This is the second story in a five-part series exploring the rise of the far-right in eastern Europe. In part one, the political battle over an historic theater highlights growing anti-Semitism in Hungary. Part two examines the growing popularity of Svoboda, a far-right party in Ukraine. Part three visits a popular Ukranian restaurant designed to ridicule Jews. In part four, the EU considers what it can do about far-right extremism in its domain, and part five takes a broader look at the problem across the region.
L'VIV, Ukraine — In this great city of western Ukraine, the worst of the European experience is creeping back into democratic politics.
In L’viv, it comes under the guise of Svoboda, a party calling for a Ukraine that is “one race, one nation, one Fatherland.” Originally known as the Social-National Party, it is rooted in Nazi collaboration.
This wasn't supposed to happen.
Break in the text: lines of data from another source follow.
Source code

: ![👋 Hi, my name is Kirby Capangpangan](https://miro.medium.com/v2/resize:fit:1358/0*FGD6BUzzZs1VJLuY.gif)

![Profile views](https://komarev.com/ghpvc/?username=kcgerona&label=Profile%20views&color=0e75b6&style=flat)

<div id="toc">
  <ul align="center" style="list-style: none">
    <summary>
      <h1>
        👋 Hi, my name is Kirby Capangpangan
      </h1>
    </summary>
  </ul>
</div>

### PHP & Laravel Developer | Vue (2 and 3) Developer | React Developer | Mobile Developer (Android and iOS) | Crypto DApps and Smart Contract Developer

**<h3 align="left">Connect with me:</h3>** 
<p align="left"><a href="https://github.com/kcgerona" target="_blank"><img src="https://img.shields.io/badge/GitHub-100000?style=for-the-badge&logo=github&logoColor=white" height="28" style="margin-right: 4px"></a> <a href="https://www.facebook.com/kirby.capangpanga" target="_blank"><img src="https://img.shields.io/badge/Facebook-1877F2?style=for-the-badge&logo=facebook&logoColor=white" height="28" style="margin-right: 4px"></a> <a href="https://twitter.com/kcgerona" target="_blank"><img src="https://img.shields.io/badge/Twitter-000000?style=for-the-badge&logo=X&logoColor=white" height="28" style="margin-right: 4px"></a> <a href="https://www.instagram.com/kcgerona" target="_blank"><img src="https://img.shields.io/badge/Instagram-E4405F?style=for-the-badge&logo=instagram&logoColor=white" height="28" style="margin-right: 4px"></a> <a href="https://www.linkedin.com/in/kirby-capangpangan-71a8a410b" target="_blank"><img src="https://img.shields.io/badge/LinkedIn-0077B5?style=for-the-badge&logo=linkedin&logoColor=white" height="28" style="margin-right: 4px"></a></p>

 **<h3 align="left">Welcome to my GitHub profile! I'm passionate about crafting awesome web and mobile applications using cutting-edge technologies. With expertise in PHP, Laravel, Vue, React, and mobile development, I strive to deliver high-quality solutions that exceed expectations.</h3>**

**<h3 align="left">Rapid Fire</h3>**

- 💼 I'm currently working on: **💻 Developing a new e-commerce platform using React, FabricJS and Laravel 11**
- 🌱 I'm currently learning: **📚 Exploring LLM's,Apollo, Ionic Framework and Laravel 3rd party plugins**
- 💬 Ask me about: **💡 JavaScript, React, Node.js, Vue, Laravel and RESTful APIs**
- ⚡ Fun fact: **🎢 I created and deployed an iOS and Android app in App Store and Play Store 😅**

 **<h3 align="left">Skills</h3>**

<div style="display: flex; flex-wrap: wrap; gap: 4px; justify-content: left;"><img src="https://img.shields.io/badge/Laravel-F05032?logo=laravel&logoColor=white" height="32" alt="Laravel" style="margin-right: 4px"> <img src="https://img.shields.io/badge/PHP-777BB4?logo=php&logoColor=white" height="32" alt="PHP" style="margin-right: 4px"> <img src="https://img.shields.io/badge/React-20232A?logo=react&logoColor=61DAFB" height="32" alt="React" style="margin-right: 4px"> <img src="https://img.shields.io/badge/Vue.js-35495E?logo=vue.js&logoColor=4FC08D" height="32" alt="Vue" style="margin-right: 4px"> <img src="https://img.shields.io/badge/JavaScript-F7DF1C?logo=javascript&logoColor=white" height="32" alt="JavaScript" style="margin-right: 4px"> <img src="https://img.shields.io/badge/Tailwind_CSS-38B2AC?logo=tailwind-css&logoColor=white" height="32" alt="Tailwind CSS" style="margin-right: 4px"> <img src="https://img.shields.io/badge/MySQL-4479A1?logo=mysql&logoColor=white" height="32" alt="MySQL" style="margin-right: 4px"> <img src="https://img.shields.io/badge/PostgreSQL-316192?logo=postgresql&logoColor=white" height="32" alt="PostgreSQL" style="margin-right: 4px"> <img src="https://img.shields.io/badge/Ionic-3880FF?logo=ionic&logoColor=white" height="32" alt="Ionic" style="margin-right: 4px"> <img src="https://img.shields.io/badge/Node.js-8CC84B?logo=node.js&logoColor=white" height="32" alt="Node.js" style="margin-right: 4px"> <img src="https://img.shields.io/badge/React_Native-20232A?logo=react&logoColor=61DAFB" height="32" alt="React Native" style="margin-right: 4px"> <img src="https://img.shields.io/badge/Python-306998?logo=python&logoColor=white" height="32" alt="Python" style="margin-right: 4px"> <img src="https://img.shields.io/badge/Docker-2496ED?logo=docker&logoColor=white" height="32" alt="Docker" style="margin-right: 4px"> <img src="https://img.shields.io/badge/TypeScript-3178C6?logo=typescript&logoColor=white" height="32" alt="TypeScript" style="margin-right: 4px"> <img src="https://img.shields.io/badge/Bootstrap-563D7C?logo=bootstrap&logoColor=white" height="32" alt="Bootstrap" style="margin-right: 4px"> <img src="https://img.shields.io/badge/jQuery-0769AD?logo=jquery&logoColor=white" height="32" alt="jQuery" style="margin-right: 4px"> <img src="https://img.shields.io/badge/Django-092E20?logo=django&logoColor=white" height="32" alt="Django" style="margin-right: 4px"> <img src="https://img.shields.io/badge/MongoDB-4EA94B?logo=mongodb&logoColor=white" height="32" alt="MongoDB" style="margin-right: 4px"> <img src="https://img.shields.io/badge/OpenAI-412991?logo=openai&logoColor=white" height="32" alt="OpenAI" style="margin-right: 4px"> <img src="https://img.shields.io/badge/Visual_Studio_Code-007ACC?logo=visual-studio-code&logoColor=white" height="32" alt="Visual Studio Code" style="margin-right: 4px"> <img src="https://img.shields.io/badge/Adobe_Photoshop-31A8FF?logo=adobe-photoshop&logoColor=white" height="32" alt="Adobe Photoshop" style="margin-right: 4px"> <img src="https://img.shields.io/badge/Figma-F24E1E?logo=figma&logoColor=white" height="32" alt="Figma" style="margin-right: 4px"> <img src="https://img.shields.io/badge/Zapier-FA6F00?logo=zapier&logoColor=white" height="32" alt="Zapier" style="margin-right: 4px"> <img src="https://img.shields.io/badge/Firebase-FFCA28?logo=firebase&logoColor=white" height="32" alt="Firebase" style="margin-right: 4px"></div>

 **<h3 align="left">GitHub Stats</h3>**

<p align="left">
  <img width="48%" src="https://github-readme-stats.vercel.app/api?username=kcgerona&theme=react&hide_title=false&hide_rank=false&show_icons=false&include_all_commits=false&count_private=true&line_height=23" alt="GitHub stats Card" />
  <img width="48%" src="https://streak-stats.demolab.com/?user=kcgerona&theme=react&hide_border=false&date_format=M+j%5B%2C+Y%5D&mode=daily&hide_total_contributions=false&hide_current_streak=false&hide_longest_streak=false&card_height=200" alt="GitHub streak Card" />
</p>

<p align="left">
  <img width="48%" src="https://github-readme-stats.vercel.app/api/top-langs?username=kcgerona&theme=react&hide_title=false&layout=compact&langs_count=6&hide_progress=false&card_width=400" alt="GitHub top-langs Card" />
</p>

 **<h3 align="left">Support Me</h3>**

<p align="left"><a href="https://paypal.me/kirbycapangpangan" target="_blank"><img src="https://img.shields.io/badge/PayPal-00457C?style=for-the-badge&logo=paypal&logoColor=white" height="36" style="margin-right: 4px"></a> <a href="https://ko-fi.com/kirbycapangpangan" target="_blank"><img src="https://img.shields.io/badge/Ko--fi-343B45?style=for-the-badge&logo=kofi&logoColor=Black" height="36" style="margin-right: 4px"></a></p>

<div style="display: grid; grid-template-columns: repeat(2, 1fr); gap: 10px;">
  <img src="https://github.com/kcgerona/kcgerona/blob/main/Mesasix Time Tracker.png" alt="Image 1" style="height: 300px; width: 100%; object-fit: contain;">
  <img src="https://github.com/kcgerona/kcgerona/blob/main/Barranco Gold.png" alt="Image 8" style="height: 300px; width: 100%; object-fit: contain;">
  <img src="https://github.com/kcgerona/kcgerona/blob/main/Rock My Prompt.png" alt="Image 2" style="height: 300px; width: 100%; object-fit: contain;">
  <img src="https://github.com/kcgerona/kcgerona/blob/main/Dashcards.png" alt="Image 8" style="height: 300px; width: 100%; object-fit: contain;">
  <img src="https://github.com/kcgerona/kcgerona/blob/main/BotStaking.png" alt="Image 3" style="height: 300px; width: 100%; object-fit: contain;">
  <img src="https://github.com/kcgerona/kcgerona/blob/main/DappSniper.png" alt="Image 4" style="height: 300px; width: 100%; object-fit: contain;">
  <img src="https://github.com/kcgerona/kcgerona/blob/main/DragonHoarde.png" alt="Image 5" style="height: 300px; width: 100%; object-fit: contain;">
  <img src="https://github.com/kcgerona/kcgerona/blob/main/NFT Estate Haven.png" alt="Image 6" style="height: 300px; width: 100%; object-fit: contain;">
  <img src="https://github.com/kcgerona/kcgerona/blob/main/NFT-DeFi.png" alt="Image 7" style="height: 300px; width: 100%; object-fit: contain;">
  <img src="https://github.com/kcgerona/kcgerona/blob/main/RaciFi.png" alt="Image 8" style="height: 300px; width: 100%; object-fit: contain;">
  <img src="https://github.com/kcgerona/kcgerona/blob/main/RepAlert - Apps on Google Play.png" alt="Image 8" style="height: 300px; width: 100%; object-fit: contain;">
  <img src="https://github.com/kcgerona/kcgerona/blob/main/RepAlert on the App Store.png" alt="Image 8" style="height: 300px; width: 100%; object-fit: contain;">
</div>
In 2004, following a disputed national election, the Orange Revolution, a peaceful campaign of protest, swept a coalition of moderate nationalist politicians into power. They quickly fell out among themselves. A blizzard of allegations of corruption swirled around them. One of the original leaders of the Orange Revolution, Yulia Tymoshenko, is in prison, convicted of "abuse of office,” although rights groups say her incarceration is politically motivated.
Read more: Anti-Semitism takes the stage in Hungary
From journalists, cab drivers and young entrepreneurs, to peasant women who run market stalls to supplement their state pension by selling homemade cheese and pickles, everyone says the same thing: the politicians of all parties are only in it for themselves, grabbing every penny they can. Meanwhile, Svoboda has grown in popularity. Young people are drawn to the nationalist rhetoric, and older supporters are more used to life under the kind of authoritarian views it holds.
Svoboda is now the largest party on L'viv city council and in the regional council. It has taken power in other major urban centers of western Ukraine, like Ternopil and Ivano-Frankivsk. Come this October, when the country holds elections, Svoboda is expected to make the jump to the next level and win seats in the Verkhovna Rada, the national parliament, for the first time.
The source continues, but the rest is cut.